One day after the senior from New Jersey tossed 6 1/3 innings in a no decision effort against Georgia Tech, he had a career day at the plate, going 4-for-5 with four RBIs and six total bases, including the game-tying single with two outs in the bottom of the ninth inning and a three-run double in the second.

With Virginia Tech down one with two outs in the ninth and two on, Keselica drove the first pitch of his fifth at bat to centerfield, plating Erick Payne and tying the game.

“I was just looking to drive the ball,” said Keselica. “I looked for a fastball up early in the count, not to get behind. Luckily he threw me one a little bit away and I got a good piece of the barrel on it.”

The next batter, Andrew Mogg, hit a high chopper to second baseman Wade Bailey, who charged the ball and fielded it just before it took a second bounce on the English Field turf. Bailey opted to flip to shortstop Connor Justus, but his sidearm toss hit Keselica in the back as he slid into second base. Mac Caples scored from third on the play and the Hokies evened the series with a 9-8 win.

“To put ourselves in position to win this (series) at home tomorrow is hugely important,” head coach Pat Mason said. “Record-wise, we’re right in the hunt and bunched up, but Georgia Tech is one of the team’s we’re going to be fighting with. We put ourselves in position to win it tomorrow and then we have the tie-breaker versus these guys. It’s huge to get that win, anyways, not even just about record. But for all those reasons, confidence, every win in the ACC is tough and a grind and one-run games one way or the other. It was very important.”

Keselica’s first three RBIs of the game came on a double into the left field corner, two pitches after hitting a ball down the right field line that bounced just a few feet foul. It gave the Hokies a 3-0 advantage, marking the 13th time in 14 ACC games that Virginia Tech (17-15, 7-7) has held a lead.

The left-handed hitter knocked another double to left in fourth inning and singled through the right side in the seventh. Keselica said after the game he was more focused on getting his front foot down earlier .

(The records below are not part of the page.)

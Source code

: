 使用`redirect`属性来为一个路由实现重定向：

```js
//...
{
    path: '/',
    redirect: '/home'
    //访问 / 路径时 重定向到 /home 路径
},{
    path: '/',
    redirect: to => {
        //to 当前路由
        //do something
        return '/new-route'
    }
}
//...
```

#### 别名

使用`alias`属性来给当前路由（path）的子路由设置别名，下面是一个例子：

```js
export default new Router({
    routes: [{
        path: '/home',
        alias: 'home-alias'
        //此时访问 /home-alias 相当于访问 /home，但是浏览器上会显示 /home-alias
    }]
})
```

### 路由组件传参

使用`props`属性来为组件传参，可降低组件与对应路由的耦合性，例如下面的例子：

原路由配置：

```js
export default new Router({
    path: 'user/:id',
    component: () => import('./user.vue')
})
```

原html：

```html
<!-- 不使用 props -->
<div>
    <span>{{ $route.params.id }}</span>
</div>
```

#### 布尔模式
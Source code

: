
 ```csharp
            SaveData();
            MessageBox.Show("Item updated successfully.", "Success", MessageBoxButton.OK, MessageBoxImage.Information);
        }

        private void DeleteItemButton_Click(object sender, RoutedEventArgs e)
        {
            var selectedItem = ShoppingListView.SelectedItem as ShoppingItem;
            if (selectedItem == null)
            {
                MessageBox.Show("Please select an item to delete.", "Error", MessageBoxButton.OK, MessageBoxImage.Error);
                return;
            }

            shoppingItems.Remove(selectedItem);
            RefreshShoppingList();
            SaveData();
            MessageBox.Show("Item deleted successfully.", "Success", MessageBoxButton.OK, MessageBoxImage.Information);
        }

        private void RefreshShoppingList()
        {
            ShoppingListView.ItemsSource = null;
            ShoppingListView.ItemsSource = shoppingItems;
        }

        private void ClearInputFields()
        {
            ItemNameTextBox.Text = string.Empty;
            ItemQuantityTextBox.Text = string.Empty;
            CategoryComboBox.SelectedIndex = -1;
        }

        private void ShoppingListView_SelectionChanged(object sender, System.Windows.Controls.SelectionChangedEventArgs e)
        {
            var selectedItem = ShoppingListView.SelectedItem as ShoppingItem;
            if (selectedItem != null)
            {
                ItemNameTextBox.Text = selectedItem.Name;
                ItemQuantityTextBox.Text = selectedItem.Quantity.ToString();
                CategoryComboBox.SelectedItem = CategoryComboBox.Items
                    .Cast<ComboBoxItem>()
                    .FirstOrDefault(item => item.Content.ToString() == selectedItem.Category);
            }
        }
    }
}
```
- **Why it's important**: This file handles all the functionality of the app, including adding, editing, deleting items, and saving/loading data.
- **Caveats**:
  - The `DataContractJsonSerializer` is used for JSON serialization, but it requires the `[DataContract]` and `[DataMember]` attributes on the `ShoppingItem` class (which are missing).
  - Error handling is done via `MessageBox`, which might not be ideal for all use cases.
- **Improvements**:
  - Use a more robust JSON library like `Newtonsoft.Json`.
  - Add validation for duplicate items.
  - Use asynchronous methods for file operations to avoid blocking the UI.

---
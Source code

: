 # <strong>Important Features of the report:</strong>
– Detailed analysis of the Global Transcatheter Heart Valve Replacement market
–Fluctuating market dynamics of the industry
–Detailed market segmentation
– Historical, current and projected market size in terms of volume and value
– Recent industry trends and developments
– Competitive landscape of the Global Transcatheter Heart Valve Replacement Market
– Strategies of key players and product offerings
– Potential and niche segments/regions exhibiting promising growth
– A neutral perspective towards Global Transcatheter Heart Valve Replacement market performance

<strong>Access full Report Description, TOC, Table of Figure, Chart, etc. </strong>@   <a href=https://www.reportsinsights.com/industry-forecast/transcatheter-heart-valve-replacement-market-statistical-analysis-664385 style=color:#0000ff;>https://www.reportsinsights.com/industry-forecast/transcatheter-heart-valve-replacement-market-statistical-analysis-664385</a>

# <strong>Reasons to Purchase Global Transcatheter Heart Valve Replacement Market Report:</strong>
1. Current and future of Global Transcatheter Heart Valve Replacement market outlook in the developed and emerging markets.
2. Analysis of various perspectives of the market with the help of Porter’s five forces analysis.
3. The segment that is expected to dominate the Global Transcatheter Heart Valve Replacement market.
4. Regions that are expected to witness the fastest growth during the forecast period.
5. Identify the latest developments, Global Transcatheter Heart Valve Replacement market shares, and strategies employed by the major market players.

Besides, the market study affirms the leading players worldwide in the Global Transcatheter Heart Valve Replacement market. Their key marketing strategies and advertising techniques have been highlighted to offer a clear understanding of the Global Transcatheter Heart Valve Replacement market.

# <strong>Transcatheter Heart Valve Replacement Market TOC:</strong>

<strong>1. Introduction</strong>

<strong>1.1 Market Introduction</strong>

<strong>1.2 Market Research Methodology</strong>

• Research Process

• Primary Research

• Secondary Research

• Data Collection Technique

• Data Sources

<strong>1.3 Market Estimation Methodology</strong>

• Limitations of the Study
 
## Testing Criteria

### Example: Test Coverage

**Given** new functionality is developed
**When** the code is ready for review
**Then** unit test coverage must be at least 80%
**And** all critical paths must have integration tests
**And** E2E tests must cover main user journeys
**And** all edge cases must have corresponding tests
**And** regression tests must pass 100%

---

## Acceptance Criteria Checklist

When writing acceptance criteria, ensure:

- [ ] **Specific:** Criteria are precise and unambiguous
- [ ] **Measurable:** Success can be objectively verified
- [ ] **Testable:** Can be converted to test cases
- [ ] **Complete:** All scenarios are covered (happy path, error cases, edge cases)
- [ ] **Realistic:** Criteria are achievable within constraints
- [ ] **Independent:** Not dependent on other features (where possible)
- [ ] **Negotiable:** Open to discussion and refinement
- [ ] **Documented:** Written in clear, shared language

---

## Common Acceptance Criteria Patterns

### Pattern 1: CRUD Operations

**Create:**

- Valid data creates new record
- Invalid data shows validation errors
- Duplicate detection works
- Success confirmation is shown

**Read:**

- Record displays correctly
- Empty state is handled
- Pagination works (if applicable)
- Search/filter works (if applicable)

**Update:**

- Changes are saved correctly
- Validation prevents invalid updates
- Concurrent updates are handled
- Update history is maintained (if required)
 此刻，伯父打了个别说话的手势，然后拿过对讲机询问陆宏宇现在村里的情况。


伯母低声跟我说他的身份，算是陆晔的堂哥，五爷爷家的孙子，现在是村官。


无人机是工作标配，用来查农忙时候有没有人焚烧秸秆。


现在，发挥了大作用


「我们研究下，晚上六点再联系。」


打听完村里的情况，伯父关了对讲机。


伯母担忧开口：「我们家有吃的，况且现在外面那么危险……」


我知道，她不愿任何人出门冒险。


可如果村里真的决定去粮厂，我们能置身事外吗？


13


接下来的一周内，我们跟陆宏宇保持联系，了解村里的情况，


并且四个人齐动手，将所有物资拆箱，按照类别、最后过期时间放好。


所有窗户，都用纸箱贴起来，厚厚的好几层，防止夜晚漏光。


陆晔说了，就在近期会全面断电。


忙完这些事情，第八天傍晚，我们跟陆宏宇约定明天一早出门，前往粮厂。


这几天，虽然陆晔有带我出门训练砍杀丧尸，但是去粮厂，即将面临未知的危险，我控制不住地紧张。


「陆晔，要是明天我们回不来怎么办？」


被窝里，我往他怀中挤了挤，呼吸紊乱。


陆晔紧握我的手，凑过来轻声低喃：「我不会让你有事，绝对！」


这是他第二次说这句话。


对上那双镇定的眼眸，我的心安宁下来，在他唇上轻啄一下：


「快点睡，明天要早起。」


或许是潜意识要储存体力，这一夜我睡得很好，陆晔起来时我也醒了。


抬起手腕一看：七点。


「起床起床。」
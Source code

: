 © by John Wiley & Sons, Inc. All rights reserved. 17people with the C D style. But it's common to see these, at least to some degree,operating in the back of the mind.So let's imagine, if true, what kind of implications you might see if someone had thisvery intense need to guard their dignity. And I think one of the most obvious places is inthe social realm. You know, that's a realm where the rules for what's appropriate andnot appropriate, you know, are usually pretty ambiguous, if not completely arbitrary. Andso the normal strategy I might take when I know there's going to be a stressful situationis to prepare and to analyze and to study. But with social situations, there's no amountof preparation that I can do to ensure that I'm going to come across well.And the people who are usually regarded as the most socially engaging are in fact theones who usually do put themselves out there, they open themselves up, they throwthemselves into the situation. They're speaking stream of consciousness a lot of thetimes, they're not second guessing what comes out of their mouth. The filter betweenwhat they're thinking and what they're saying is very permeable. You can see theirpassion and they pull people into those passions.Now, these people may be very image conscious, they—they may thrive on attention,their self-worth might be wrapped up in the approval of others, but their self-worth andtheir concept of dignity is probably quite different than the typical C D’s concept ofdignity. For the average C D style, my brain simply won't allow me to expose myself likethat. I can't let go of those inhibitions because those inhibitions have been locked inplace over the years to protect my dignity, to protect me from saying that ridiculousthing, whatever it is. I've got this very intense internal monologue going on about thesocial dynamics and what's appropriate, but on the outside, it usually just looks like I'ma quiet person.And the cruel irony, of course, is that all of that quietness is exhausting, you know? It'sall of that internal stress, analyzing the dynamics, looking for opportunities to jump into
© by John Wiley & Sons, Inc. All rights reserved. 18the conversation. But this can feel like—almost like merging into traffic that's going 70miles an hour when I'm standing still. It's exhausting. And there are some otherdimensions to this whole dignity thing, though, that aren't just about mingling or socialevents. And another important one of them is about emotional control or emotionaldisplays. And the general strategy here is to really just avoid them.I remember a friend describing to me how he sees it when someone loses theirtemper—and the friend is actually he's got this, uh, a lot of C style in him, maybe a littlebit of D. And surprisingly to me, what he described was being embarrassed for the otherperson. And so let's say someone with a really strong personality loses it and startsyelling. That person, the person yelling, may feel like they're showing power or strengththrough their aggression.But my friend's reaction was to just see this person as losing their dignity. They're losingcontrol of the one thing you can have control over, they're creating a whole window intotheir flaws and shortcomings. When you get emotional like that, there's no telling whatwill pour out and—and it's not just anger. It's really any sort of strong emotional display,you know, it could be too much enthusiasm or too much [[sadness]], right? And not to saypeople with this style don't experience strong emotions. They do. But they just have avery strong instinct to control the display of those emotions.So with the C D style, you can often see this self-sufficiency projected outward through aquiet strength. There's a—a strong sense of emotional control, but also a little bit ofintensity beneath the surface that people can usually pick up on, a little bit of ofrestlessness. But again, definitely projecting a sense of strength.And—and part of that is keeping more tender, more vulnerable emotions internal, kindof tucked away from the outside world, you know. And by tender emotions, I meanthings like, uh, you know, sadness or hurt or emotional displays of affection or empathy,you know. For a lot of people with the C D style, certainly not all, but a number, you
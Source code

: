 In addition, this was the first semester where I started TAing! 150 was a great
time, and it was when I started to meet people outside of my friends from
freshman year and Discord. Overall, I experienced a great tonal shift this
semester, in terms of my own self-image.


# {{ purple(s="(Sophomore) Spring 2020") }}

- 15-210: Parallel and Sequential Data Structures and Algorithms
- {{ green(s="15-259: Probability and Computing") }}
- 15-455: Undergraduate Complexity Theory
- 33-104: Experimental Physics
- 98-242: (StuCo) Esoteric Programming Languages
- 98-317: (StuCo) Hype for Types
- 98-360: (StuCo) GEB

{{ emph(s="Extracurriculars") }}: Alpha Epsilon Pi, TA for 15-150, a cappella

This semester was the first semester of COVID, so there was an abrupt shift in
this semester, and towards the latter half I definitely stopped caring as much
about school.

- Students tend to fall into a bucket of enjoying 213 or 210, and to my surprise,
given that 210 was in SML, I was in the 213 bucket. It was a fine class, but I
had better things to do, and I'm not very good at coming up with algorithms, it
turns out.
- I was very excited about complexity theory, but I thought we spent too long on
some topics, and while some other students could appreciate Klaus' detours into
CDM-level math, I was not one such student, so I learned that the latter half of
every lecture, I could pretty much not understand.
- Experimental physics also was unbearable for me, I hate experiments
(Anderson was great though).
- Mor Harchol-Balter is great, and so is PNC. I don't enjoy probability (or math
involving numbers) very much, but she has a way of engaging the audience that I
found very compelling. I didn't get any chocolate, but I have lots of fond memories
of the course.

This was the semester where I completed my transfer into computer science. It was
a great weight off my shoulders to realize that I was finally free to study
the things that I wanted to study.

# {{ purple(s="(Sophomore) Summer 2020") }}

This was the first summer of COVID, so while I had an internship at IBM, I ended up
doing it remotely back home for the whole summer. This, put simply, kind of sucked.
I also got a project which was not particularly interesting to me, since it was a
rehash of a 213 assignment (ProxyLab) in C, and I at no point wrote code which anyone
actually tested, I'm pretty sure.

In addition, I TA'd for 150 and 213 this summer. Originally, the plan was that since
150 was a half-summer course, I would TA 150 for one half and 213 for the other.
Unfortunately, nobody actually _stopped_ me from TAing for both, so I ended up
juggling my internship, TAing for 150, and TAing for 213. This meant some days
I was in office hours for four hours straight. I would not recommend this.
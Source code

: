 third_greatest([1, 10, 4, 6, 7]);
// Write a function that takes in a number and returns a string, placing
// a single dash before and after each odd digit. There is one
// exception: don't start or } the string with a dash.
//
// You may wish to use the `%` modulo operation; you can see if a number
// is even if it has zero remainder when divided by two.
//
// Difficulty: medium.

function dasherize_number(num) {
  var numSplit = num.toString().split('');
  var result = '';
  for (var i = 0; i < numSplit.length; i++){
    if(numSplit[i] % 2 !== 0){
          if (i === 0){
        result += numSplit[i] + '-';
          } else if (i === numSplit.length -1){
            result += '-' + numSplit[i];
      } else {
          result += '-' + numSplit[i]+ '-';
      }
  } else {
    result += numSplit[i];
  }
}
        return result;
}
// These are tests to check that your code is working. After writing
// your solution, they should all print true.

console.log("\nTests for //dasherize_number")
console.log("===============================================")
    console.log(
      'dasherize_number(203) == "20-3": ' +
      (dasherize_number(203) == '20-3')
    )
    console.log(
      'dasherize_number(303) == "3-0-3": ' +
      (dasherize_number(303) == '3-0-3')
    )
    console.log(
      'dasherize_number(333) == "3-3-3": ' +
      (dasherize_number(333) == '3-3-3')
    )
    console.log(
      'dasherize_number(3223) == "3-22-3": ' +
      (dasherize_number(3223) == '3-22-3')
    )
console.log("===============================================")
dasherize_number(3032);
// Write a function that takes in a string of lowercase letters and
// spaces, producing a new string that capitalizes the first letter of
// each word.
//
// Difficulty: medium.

“He tends to get down late with his foot,” Mason said. “That’s always been Sean’s biggest flaw as a hitter. So coach would always work with him on that or myself, and he’s had a heck of a lot of at bats in our program to be able to correct himself as well. And it’s really the only thing we work on with him right now. He’s got such a nice swing, he’s seen everything pitch-wise, he has a plan, he understands the game. That’s really the biggest thing with him.”

Jon Woodcock, who’s weekend start was moved up one day so Aaron McGarity could be used as a closer to help a bullpen that has been hemorrhaging runs, left after five innings of three-run ball. Woodcock only allowed two hits during his 99 pitches, but walked three Yellow Jackets, hit two and saw two more reach on error.

The Hokies scored two off Georgia Tech relievers in the fifth inning to put Woodcock in line for the win, but missed a chance to blow the game wide open. Perhaps a reminder from the gods that baseball is a game of failure, Keselica grounded into a 1-6-3 double play with the bases loaded to end the threat.

Mason, who had contemplated using McGarity as a reliever for nearly a week but had to wait until Woodcock was ready to pitch on Saturday, thought about using the typical Saturday starter in the sixth inning. Instead, he went to Chris Monaco, who allowed four runs on four hits and one walk in the sixth.

Down 7-5 in the bottom of the seventh, Alex Perez started the frame by drawing his 125th career walk — the most for any Hokie as a member of the ACC — and Payne singled to left field. Payne had three hits Saturday and extended his consecutive reached safely streak to 31, the second-longest active streak in the ACC.

Brendon Hayden, who is hitting .444 against the Yellow Jackets in his career, plated Perez on a single, and Payne scored on a Mac Caples double play to tie the game.

Tied at seven heading into the eighth, Mason opted to use McGarity for his first relief appearance of the season. Mason told McGarity that he wouldn’t be starting and that he would be used as the closer around 9:30 Friday night.

“Needless to say, I was surprised, but it’s definitely something new to do,” said McGarity, who heard rumors that things might be shifting in the bullpen but thought his starting job “was pretty solidified.”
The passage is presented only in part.